Inter-chip communication at high data rates over standard electrical channels is challenging due to excessive frequencydependent channel attenuation which causes large amounts of inter-symbol interference (ISI). Transmitters with feedforward equalization (FFE) are often employed in order to operate reliably over such channels at high data rates [1], [2]. However, due to transmit peak-power limitations imposed by shrinking CMOS power supplies, only incremental performance improvement is achieved by increasing transmitter equalization complexity past two or three taps [3]. This motivates I/O system designers to consider modulation techniques which provide spectral efficiencies higher than simple binary PAM2 signaling in order to increase data rates over band-limited channels, with the most commonly proposed modulation schemes being PAM4 and duobinary. However, again due to transmit peak-power limitations, the optimal modulation which yields the best system margins is a function of the channel loss profile and the desired data rate.

Examples of high-speed serial I/O transmitters which implement these different modulation formats include [2], [4], [5]. The work of [2], [4] implements a transmitter which is compatible with PAM2 and PAM4 modulation, but does not support duobinary due to the absence of the precoder necessary to avoid error propagation.
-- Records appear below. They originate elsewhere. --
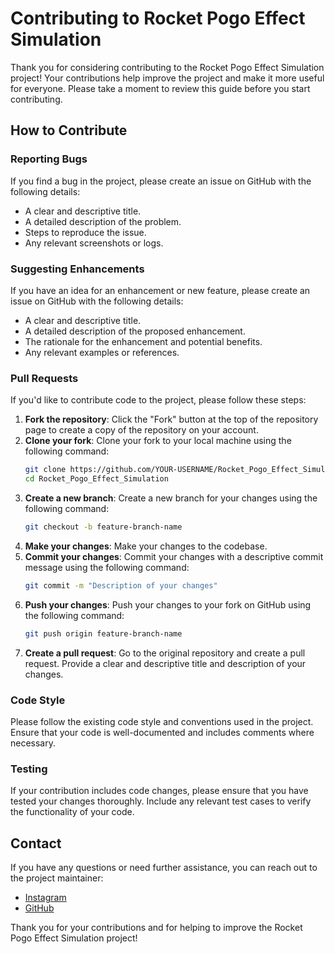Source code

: # Contributing to Rocket Pogo Effect Simulation

Thank you for considering contributing to the Rocket Pogo Effect Simulation project! Your contributions help improve the project and make it more useful for everyone. Please take a moment to review this guide before you start contributing.

## How to Contribute

### Reporting Bugs
If you find a bug in the project, please create an issue on GitHub with the following details:
- A clear and descriptive title.
- A detailed description of the problem.
- Steps to reproduce the issue.
- Any relevant screenshots or logs.

### Suggesting Enhancements
If you have an idea for an enhancement or new feature, please create an issue on GitHub with the following details:
- A clear and descriptive title.
- A detailed description of the proposed enhancement.
- The rationale for the enhancement and potential benefits.
- Any relevant examples or references.

### Pull Requests
If you'd like to contribute code to the project, please follow these steps:
1. **Fork the repository**: Click the "Fork" button at the top of the repository page to create a copy of the repository on your account.
2. **Clone your fork**: Clone your fork to your local machine using the following command:
   ```bash
   git clone https://github.com/YOUR-USERNAME/Rocket_Pogo_Effect_Simulation.git
   cd Rocket_Pogo_Effect_Simulation
   ```
3. **Create a new branch**: Create a new branch for your changes using the following command:
   ```bash
   git checkout -b feature-branch-name
   ```
4. **Make your changes**: Make your changes to the codebase.
5. **Commit your changes**: Commit your changes with a descriptive commit message using the following command:
   ```bash
   git commit -m "Description of your changes"
   ```
6. **Push your changes**: Push your changes to your fork on GitHub using the following command:
   ```bash
   git push origin feature-branch-name
   ```
7. **Create a pull request**: Go to the original repository and create a pull request. Provide a clear and descriptive title and description of your changes.

### Code Style
Please follow the existing code style and conventions used in the project. Ensure that your code is well-documented and includes comments where necessary.

### Testing
If your contribution includes code changes, please ensure that you have tested your changes thoroughly. Include any relevant test cases to verify the functionality of your code.

## Contact
If you have any questions or need further assistance, you can reach out to the project maintainer:

- [Instagram](https://www.instagram.com/rishit_katiyar/)
- [GitHub](https://github.com/Rishit-katiyar/Rocket_Pogo_Effect_Simulation.git)

Thank you for your contributions and for helping to improve the Rocket Pogo Effect Simulation project!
Custom designed transmitters for each modulation scheme are compared in [5], which implements the duobinary transmitter with a full-rate precoder. A transmitter which could efficiently support all three of these modulation formats would provide a high degree of flexibility to support different channel environments and, for a given platform, the ability to scale to high data rate during periods of peak I/O bandwidth demand.

This paper presents a 20Gb/s triple-mode transmitter capable of efficiently implementing these three common modulation schemes and three-tap feed-forward equalization. Section II reviews the supported modulation schemes and when to consider PAM4 and duobinary as a function of the channel loss profile. The transmitter design is detailed in Section III, where a quarter-rate precoder circuit allows for the efficient inclusion of duobinary modulation. Section IV provides 90nm CMOS simulation results of the triple-mode transmitter operating on three backplane channels with differing loss profiles. Finally, Section V concludes the paper.

# II. MODULATION TECHNIQUES

In order to consider when a certain modulation format will yield higher link margins, it is possible to compare the channel loss at an effective Nyquist frequency. As PAM4 sends two bits/symbol, the symbol period is twice as long as the PAM2 symbol or bit period,  $T_b$ . Thus, relative to the PAM2 Nyquist frequency of  $1/(2T_b)$  and for the same data rate, the PAM4 Nyquist frequency is at one-half this value or  $1/(4T_b)$ . However, due to the transmitter's peak-power limit, the voltage margin between symbols is 3x (9.5dB) lower with PAM4 versus simple binary PAM2 signaling. Duobinary modulation allows for a controlled amount of ISI, such that the received signal at time *n* is

$$y_n = x_n + x_{n-1}.$$
 (1)

Ideally, this produces a three-level waveform at the receiver which has an effective Nyquist frequency of  $1/(3T_b)$  at the cost of a 2x reduction in voltage margin (6dB) relative to PAM2 signaling. Thus, as shown in Table 1, if the PAM2 Nyquist frequency channel loss is greater than 6dB relative to the effective duobinary Nyquist frequency channel loss,  $\beta_1$ , then duobinary can potentially offer higher SNR. In comparing duobinary versus PAM4, if the channel loss profile is not overly steep, such that there is less than 3.54dB of loss at  $\beta_1$  relative to the PAM4 Nyquist frequency loss,  $\beta_0$ , then duobinary should provide an advantage over PAM4. If the channel loss profile is steep and displays more than 9.54dB separation between  $\beta_2$  and  $\beta_0$ , then PAM4 has the potential to offer the most margin.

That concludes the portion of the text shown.